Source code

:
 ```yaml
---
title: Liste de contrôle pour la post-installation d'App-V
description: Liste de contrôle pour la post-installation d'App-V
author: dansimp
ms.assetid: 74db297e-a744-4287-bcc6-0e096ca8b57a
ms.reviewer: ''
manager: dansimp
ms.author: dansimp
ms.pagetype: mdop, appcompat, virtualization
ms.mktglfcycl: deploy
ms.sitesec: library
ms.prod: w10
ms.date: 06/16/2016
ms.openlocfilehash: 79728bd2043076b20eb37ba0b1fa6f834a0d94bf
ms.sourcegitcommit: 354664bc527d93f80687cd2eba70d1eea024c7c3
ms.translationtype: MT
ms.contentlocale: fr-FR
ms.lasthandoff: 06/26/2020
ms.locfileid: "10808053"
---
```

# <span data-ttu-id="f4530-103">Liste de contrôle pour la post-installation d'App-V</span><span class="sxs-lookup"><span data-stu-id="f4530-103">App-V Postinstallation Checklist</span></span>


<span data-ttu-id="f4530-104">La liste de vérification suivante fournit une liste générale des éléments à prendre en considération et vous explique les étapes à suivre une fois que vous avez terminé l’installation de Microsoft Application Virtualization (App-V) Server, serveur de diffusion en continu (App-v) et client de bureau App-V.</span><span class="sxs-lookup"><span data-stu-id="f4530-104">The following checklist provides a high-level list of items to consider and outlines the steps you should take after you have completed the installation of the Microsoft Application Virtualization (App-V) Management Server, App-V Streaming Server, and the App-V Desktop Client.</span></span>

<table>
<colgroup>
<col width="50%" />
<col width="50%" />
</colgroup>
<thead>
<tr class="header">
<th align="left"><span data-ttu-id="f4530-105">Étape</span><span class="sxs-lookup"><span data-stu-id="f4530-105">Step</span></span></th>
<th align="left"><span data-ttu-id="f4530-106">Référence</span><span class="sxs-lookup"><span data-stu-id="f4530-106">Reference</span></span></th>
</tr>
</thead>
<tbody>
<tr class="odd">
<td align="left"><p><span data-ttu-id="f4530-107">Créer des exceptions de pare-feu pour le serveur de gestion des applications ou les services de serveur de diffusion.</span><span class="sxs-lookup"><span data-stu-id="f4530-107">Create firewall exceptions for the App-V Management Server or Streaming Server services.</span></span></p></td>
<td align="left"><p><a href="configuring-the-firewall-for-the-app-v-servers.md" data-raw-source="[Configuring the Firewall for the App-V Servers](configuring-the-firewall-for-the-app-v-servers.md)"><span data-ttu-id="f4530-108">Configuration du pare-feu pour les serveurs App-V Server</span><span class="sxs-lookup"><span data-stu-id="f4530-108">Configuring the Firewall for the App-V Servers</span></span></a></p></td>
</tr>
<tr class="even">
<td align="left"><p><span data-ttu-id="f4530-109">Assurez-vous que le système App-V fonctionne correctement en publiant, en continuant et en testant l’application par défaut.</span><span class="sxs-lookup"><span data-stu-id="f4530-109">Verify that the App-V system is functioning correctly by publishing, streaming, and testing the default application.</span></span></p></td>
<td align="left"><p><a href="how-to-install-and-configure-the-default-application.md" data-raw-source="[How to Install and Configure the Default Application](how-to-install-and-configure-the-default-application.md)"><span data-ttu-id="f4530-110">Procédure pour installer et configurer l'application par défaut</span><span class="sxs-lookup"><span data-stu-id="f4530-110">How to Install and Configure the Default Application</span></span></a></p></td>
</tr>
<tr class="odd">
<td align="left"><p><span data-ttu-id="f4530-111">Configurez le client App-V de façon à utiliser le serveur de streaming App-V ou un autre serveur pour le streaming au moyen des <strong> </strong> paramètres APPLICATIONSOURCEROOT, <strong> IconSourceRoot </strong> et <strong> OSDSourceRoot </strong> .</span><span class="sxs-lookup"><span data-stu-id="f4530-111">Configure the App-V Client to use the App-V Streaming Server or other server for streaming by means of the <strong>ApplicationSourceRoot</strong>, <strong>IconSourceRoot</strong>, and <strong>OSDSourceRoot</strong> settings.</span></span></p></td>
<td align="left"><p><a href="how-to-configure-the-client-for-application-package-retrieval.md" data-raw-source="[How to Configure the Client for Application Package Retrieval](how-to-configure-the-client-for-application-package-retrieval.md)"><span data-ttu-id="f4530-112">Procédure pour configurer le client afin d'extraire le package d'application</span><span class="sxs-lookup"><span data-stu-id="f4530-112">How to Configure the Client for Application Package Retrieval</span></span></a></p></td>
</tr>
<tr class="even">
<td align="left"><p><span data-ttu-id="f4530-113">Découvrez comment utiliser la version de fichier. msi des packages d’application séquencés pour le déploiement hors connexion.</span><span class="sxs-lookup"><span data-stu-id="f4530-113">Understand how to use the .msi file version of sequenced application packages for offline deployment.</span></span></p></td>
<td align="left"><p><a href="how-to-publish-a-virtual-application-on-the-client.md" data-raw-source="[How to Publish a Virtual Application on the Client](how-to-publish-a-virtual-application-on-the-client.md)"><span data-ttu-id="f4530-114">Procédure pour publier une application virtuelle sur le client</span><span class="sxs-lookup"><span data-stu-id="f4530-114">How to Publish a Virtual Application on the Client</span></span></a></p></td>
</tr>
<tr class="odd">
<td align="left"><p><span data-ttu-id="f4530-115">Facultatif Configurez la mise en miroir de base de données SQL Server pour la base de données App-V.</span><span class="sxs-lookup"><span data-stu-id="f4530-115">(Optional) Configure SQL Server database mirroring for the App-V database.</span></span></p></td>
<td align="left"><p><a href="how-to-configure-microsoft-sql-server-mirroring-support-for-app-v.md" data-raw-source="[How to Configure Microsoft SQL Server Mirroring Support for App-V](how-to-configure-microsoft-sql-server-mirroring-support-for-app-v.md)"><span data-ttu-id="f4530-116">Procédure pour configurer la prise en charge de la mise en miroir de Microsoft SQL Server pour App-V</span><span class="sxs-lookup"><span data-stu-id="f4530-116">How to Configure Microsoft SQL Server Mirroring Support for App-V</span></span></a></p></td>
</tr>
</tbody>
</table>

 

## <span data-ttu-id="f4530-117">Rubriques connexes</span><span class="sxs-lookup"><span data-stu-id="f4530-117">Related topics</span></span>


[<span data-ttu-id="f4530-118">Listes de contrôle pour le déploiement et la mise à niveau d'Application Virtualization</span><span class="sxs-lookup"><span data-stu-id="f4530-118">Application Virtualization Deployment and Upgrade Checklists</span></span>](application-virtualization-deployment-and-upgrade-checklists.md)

______________________________

Where does the word "deployment" occur in the records? Return every line that holds it.

<td align="left"><p><span data-ttu-id="f4530-113">Découvrez comment utiliser la version de fichier. msi des packages d’application séquencés pour le déploiement hors connexion.</span><span class="sxs-lookup"><span data-stu-id="f4530-113">Understand how to use the .msi file version of sequenced application packages for offline deployment.</span></span></p></td>
[<span data-ttu-id="f4530-118">Listes de contrôle pour le déploiement et la mise à niveau d'Application Virtualization</span><span class="sxs-lookup"><span data-stu-id="f4530-118">Application Virtualization Deployment and Upgrade Checklists</span></span>](application-virtualization-deployment-and-upgrade-checklists.md)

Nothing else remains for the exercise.